── Provided information

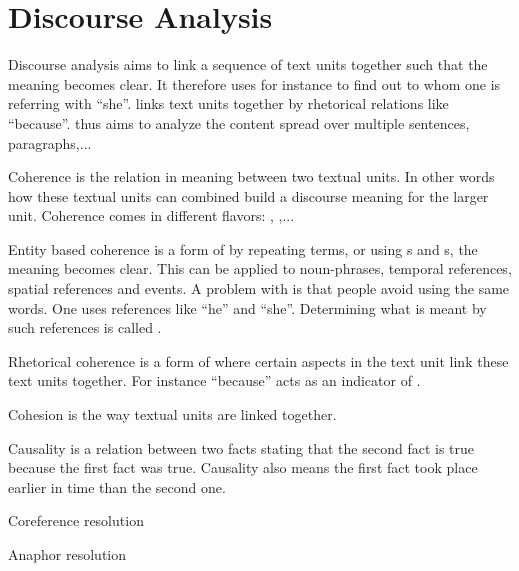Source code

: \section{Discourse Analysis}
\begin{df}{Discourse analysis}
\sb{} aims to link a sequence of text units together such that the meaning becomes clear. It therefore uses for instance  to find out to whom one is referring with ``she''.  links text units together by rhetorical relations like ``because''. \sb{} thus aims to analyze the content spread over multiple sentences, paragraphs,...
\end{df}
\begin{df}{Coherence}
\sb{} is the relation in meaning between two textual units. In other words how these textual units can combined build a discourse meaning for the larger unit. Coherence comes in different flavors: , ,...
\end{df}
\begin{df}{Entity based coherence}
\sb{} is a form of  by repeating terms, or using s and s, the meaning becomes clear. This can be applied to noun-phrases, temporal references, spatial references and events. A problem with \sb{} is that people avoid using the same words. One uses references like ``he'' and ``she''. Determining what is meant by such references is called .
\end{df}
\begin{df}{Rhetorical coherence}
\sb{} is a form of  where certain aspects in the text unit link these text units together. For instance ``because'' acts as an indicator of .
\end{df}
\begin{df}{Cohesion}
\sb{} is the way textual units are linked together.
\end{df}
\begin{df}{Causality}
\sb{} is a relation between two facts stating that the second fact is true because the first fact was true. Causality also means the first fact took place earlier in time than the second one.
\end{df}
\begin{df}{Coreference resolution}

\end{df}
\begin{df}{Anaphor resolution}

\end{df}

────

▶ _Directions for this task_: All of the lines above must be printed again exactly, and no picture may appear in the copy.

▶ _Answer area_:
Source code

: \section{Discourse Analysis}
\begin{df}{Discourse analysis}
\sb{} aims to link a sequence of text units together such that the meaning becomes clear. It therefore uses for instance  to find out to whom one is referring with ``she''.  links text units together by rhetorical relations like ``because''. \sb{} thus aims to analyze the content spread over multiple sentences, paragraphs,...
\end{df}
\begin{df}{Coherence}
\sb{} is the relation in meaning between two textual units. In other words how these textual units can combined build a discourse meaning for the larger unit. Coherence comes in different flavors: , ,...
\end{df}
\begin{df}{Entity based coherence}
\sb{} is a form of  by repeating terms, or using s and s, the meaning becomes clear. This can be applied to noun-phrases, temporal references, spatial references and events. A problem with \sb{} is that people avoid using the same words. One uses references like ``he'' and ``she''. Determining what is meant by such references is called .
\end{df}
\begin{df}{Rhetorical coherence}
\sb{} is a form of  where certain aspects in the text unit link these text units together. For instance ``because'' acts as an indicator of .
\end{df}
\begin{df}{Cohesion}
\sb{} is the way textual units are linked together.
\end{df}
\begin{df}{Causality}
\sb{} is a relation between two facts stating that the second fact is true because the first fact was true. Causality also means the first fact took place earlier in time than the second one.
\end{df}
\begin{df}{Coreference resolution}

\end{df}
\begin{df}{Anaphor resolution}

\end{df}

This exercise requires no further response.